C’est que, à moins de s’enterrer dans sa tranchée, une œuvre d’art doit nécessairement se tourner vers ce qu’elle n’est pas. Ma pratique de collaboration avec des créateurs d’autres disciplines, mon appétit pour ces expériences, tiennent précisément à cela : tirer la parole poétique vers l’indicible du corps ou de la matière. La danse amène l’écriture en bordure d’elle-même, en limite. Tout, alors, se décentre, prend un chemin qui ne lui était pas ouvert d’avance. La danse pousse le poète à faire jaillir de l’inattendu, comme la poésie aide le chorégraphe en ce sens. Tout cela est profondément dynamique.

Deux exemples me viennent à l’esprit, qui indiquent l’écart existant entre ces deux arts en même temps que leur proximité. Le premier est celui de Nijinski chorégraphiant « L’après-midi d’un faune » de Mallarmé ; le second est celui de Dominique Bagouet créant « Nécessito » à partir du « Fou d’Elsa » d’Aragon.
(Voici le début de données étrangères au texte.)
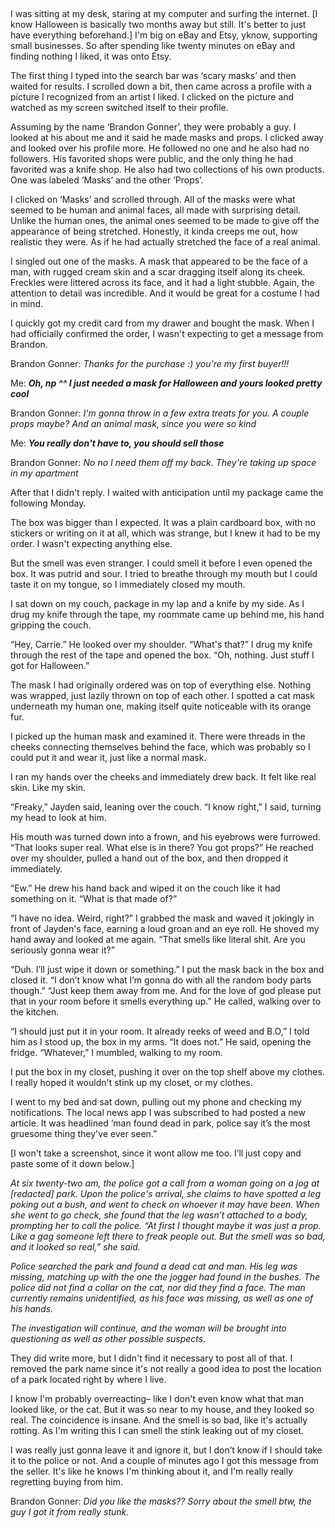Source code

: &#x200B;

I was sitting at my desk, staring at my computer and surfing the internet. \[I know Halloween is basically two months away but still. It's better to just have everything beforehand.\] I'm big on eBay and Etsy, yknow, supporting small businesses. So after spending like twenty minutes on eBay and finding nothing I liked, it was onto Etsy.

The first thing I typed into the search bar was ‘scary masks’ and then waited for results. I scrolled down a bit, then came across a profile with a picture I recognized from an artist I liked. I clicked on the picture and watched as my screen switched itself to their profile.

Assuming by the name ‘Brandon Gonner’, they were probably a guy. I looked at his about me and it said he made masks and props. I clicked away and looked over his profile more. He followed no one and he also had no followers. His favorited shops were public, and the only thing he had favorited was a knife shop. He also had two collections of his own products. One was labeled ‘Masks’ and the other ‘Props’. 

I clicked on ‘Masks’ and scrolled through. All of the masks were what seemed to be human and animal faces, all made with surprising detail. Unlike the human ones, the animal ones seemed to be made to give off the appearance of being stretched. Honestly, it kinda creeps me out, how realistic they were. As if he had actually stretched the face of a real animal.

I singled out one of the masks. A mask that appeared to be the face of a man, with rugged cream skin and a scar dragging itself along its cheek. Freckles were littered across its face, and it had a light stubble. Again, the attention to detail was incredible. And it would be great for a costume I had in mind.

I quickly got my credit card from my drawer and bought the mask. When I had officially confirmed the order, I wasn't expecting to get a message from Brandon. 

Brandon Gonner: *Thanks for the purchase :) you're my first buyer!!!* 

Me: ***Oh, np \^\^ I just needed a mask for Halloween and yours looked pretty cool***

Brandon Gonner: *I'm gonna throw in a few extra treats for you. A couple props maybe? And an animal mask, since you were so kind*

Me: ***You really don't have to, you should sell those*** 

Brandon Gonner: *No no I need them off my back. They're taking up space in my apartment*

After that I didn't reply. I waited with anticipation until my package came the following Monday.

The box was bigger than I expected. It was a plain cardboard box, with no stickers or writing on it at all, which was strange, but I knew it had to be my order. I wasn't expecting anything else.

But the smell was even stranger. I could smell it before I even opened the box. It was putrid and sour. I tried to breathe through my mouth but I could taste it on my tongue, so I immediately closed my mouth.

I sat down on my couch, package in my lap and a knife by my side. As I drug my knife through the tape, my roommate came up behind me, his hand gripping the couch.

“Hey, Carrie.” He looked over my shoulder. “What's that?” I drug my knife through the rest of the tape and opened the box. “Oh, nothing. Just stuff I got for Halloween.” 

The mask I had originally ordered was on top of everything else. Nothing was wrapped, just lazily thrown on top of each other. I spotted a cat mask underneath my human one, making itself quite noticeable with its orange fur.

I picked up the human mask and examined it. There were threads in the cheeks connecting themselves behind the face, which was probably so I could put it and wear it, just like a normal mask. 

I ran my hands over the cheeks and immediately drew back. It felt like real skin. Like my skin.

“Freaky,” Jayden said, leaning over the couch. “I know right,” I said, turning my head to look at him.

His mouth was turned down into a frown, and his eyebrows were furrowed. “That looks super real. What else is in there? You got props?” He reached over my shoulder, pulled a hand out of the box, and then dropped it immediately. 

“Ew.” He drew his hand back and wiped it on the couch like it had something on it. “What is that made of?”  

“I have no idea. Weird, right?” I grabbed the mask and waved it jokingly in front of Jayden's face, earning a loud groan and an eye roll. He shoved my hand away and looked at me again. “That smells like literal shit. Are you seriously gonna wear it?” 

“Duh. I’ll just wipe it down or something.” I put the mask back in the box and closed it. “I don’t know what I’m gonna do with all the random body parts though.” “Just keep them away from me. And for the love of god please put that in your room before it smells everything up.” He called, walking over to the kitchen. 

“I should just put it in your room. It already reeks of weed and B.O,” I told him as I stood up, the box in my arms. “It does not.” He said, opening the fridge. “Whatever,” I mumbled, walking to my room.

I put the box in my closet, pushing it over on the top shelf above my clothes. I really hoped it wouldn't stink up my closet, or my clothes. 

I went to my bed and sat down, pulling out my phone and checking my notifications. The local news app I was subscribed to had posted a new article. It was headlined ‘man found dead in park, police say it’s the most gruesome thing they've ever seen.” 

\[I won't take a screenshot, since it wont allow me too. I’ll just copy and paste some of it down below.\]

*At six twenty-two am, the police got a call from a woman going on a jog at \[redacted\] park. Upon the police's arrival, she claims to have spotted a leg poking out a bush, and went to check on whoever it may have been. When she went to go check, she found that the leg wasn’t attached to a body, prompting her to call the police. “At first I thought maybe it was just a prop. Like a gag someone left there to freak people out. But the smell was so bad, and it looked so real,” she said.*

*Police searched the park and found a dead cat and man. His leg was missing, matching up with the one the jogger had found in the bushes. The police did not find a collar on the cat, nor did they find a face. The man currently remains unidentified, as his face was missing, as well as one of his hands.* 

*The investigation will continue, and the woman will be brought into questioning as well as other possible suspects.* 

They did write more, but I didn't find it necessary to post all of that. I removed the park name since it's not really a good idea to post the location of a park located right by where I live. 

I know I'm probably overreacting– like I don't even know what that man looked like, or the cat. But it was so near to my house, and they looked so real. The coincidence is insane. And the smell is so bad, like it's actually rotting. As I'm writing this I can smell the stink leaking out of my closet.

I was really just gonna leave it and ignore it, but I don’t know if I should take it to the police or not. And a couple of minutes ago I got this message from the seller. It's like he knows I'm thinking about it, and I'm really really regretting buying from him.

Brandon Gonner: *Did you like the masks?? Sorry about the smell btw, the guy I got it from really stunk.*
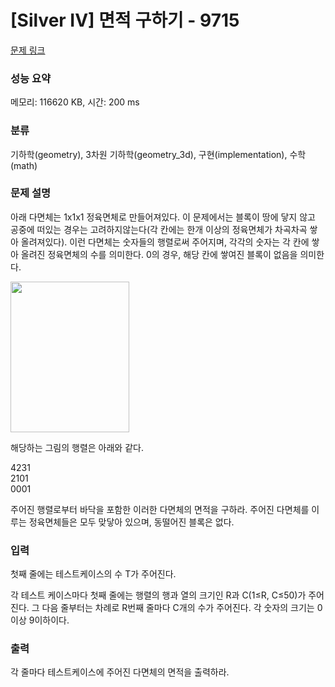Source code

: # [Silver IV] 면적 구하기 - 9715 

[문제 링크](https://www.acmicpc.net/problem/9715) 

### 성능 요약

메모리: 116620 KB, 시간: 200 ms

### 분류

기하학(geometry), 3차원 기하학(geometry_3d), 구현(implementation), 수학(math)

### 문제 설명

<p>아래 다면체는 1x1x1 정육면체로 만들어져있다. 이 문제에서는 블록이 땅에 닿지 않고 공중에 떠있는 경우는 고려하지않는다(각 칸에는 한개 이상의 정육면체가 차곡차곡 쌓아 올려져있다). 이런 다면체는 숫자들의 행렬로써 주어지며,  각각의 숫자는 각 칸에 쌓아 올려진 정육면체의 수를 의미한다. 0의 경우, 해당 칸에 쌓여진 블록이 없음을 의미한다.</p>

<p><img alt="" src="https://onlinejudgeimages.s3.amazonaws.com/problem/9715/%EC%8A%A4%ED%81%AC%EB%A6%B0%EC%83%B7%202016-10-04%20%EC%98%A4%ED%9B%84%204.03.33.png" style="height:241px; width:190px"></p>

<p>해당하는 그림의 행렬은 아래와 같다.</p>

<p>4231<br>
2101<br>
0001 </p>

<p>주어진 행렬로부터 바닥을 포함한 이러한 다면체의 면적을 구하라. 주어진 다면체를 이루는 정육면체들은 모두 맞닿아 있으며, 동떨어진 블록은 없다.</p>

### 입력 

 <p>첫째 줄에는 테스트케이스의 수 T가 주어진다.</p>

<p>각 테스트 케이스마다 첫째 줄에는 행렬의 행과 열의 크기인 R과 C(1≤R, C≤50)가 주어진다. 그 다음 줄부터는 차례로 R번째 줄마다 C개의 수가 주어진다. 각 숫자의 크기는 0이상 9이하이다.</p>

### 출력 

 <p>각 줄마다 테스트케이스에 주어진 다면체의 면적을 출력하라.</p>

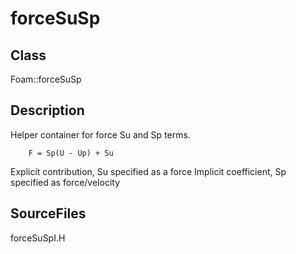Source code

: # forceSuSp 
## Class
Foam::forceSuSp

## Description
Helper container for force Su and Sp terms.

        F = Sp(U - Up) + Su

Explicit contribution, Su specified as a force
Implicit coefficient, Sp specified as force/velocity

## SourceFiles
forceSuSpI.H


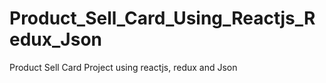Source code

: # Product_Sell_Card_Using_Reactjs_Redux_Json
Product Sell Card Project using reactjs, redux and Json
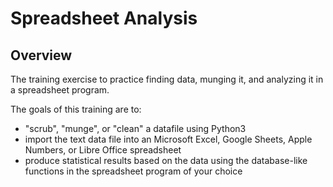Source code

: # Spreadsheet Analysis

## Overview

The training exercise to practice finding data, munging it, and analyzing it in a spreadsheet program.

The goals of this training are to:

-   "scrub", "munge", or "clean" a datafile using Python3
-   import the text data file into an Microsoft Excel, Google Sheets, Apple Numbers, or Libre Office spreadsheet
-   produce statistical results based on the data using the database-like functions in the spreadsheet program of your choice
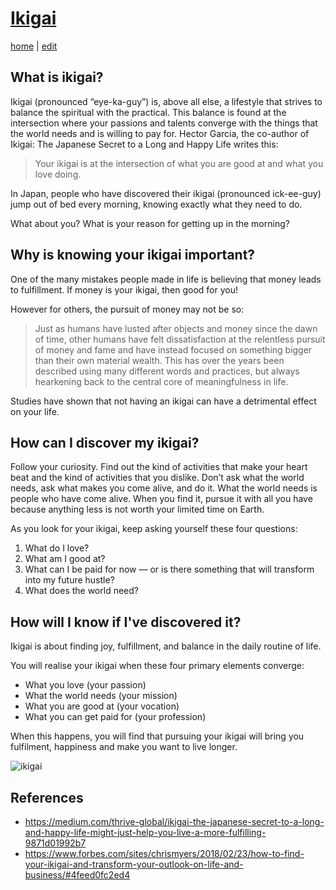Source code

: # [Ikigai](https://alwinwoo.github.io/pages/ikigai.html)
[home](https://alwinwoo.github.io/) | [edit](https://github.com/alwinwoo/alwinwoo.github.io/edit/master/pages/ikigai.md)

## What is ikigai? 

Ikigai (pronounced “eye-ka-guy”) is, above all else, a lifestyle that strives to balance the spiritual with the practical. This balance is found at the intersection where your passions and talents converge with the things that the world needs and is willing to pay for. Hector Garcia, the co-author of Ikigai: The Japanese Secret to a Long and Happy Life writes this:
> Your ikigai is at the intersection of what you are good at and what you love doing.

In Japan, people who have discovered their ikigai (pronounced ick-ee-guy) jump out of bed every morning, knowing exactly what they need to do. 

What about you? What is your reason for getting up in the morning? 

## Why is knowing your ikigai important? 

One of the many mistakes people made in life is believing that money leads to fulfillment. If money is your ikigai, then good for you!

However for others, the pursuit of money may not be so:

> Just as humans have lusted after objects and money since the dawn of time, other humans have felt dissatisfaction at the relentless pursuit of money and fame and have instead focused on something bigger than their own material wealth. This has over the years been described using many different words and practices, but always hearkening back to the central core of meaningfulness in life.

Studies have shown that not having an ikigai can have a detrimental effect on your life.

## How can I discover my ikigai? 

Follow your curiosity. Find out the kind of activities that make your heart beat and the kind of activities that you dislike. Don’t ask what the world needs, ask what makes you come alive, and do it. What the world needs is people who have come alive. When you find it, pursue it with all you have because anything less is not worth your limited time on Earth.

As you look for your ikigai, keep asking yourself these four questions:
  1. What do I love?
  2. What am I good at?
  3. What can I be paid for now — or is there something that will transform into my future hustle?
  4. What does the world need?

## How will I know if I've discovered it? 

Ikigai is about finding joy, fulfillment, and balance in the daily routine of life.

You will realise your ikigai when these four primary elements converge:
  - What you love (your passion)
  - What the world needs (your mission)
  - What you are good at (your vocation)
  - What you can get paid for (your profession)

When this happens, you will find that pursuing your ikigai will bring you fulfilment, happiness and make you want to live longer.

![ikigai](https://thumbor.forbes.com/thumbor/960x0/https%3A%2F%2Fblogs-images.forbes.com%2Fchrismyers%2Ffiles%2F2018%2F02%2Fikigai-1.jpg)

## References
- <https://medium.com/thrive-global/ikigai-the-japanese-secret-to-a-long-and-happy-life-might-just-help-you-live-a-more-fulfilling-9871d01992b7>
- <https://www.forbes.com/sites/chrismyers/2018/02/23/how-to-find-your-ikigai-and-transform-your-outlook-on-life-and-business/#4feed0fc2ed4>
Dans les deux cas, le spectateur doit faire avec l’absence de la parole . A l’inverse, il est clair que le lecteur de poésie (et par exemple celui du « Fou d’Elsa », dans lequel le maître de ballet a un rôle important) doit faire avec l’absence du corps. Mais il y a ceci de spécifique à la poésie et à la danse : l’absent peut y prendre une place prépondérante, notamment dans l’art des XXème et XXIème siècles. Poésie et danse, à mes yeux, regardent souvent l’une vers l’autre, même sans le dire.

Je reviens à ta question et au terme « ensemble » que tu emploies, et dans l’acception que tu lui donnes. Comme tu le vois, je le manierais assez prudemment. Modestement, il m’est arrivé d’écrire des textes à partir des travaux de Damiano Foà et Laura Simi et que ceux-ci deviennent un matériau pour l’une de leurs créations chorégraphiques. Mais les exemples de Bagouet et de Nijinski que j’ai cités tout à l’heure l’indiquent à l’évidence : je ne suis pas sûr que le rassemblement doive être systématiquement manifeste. Dans les cas de Bagouet et de Nijinski, la rencontre s’est faite, et très fortement, sans qu’il y ait besoin de concomitance.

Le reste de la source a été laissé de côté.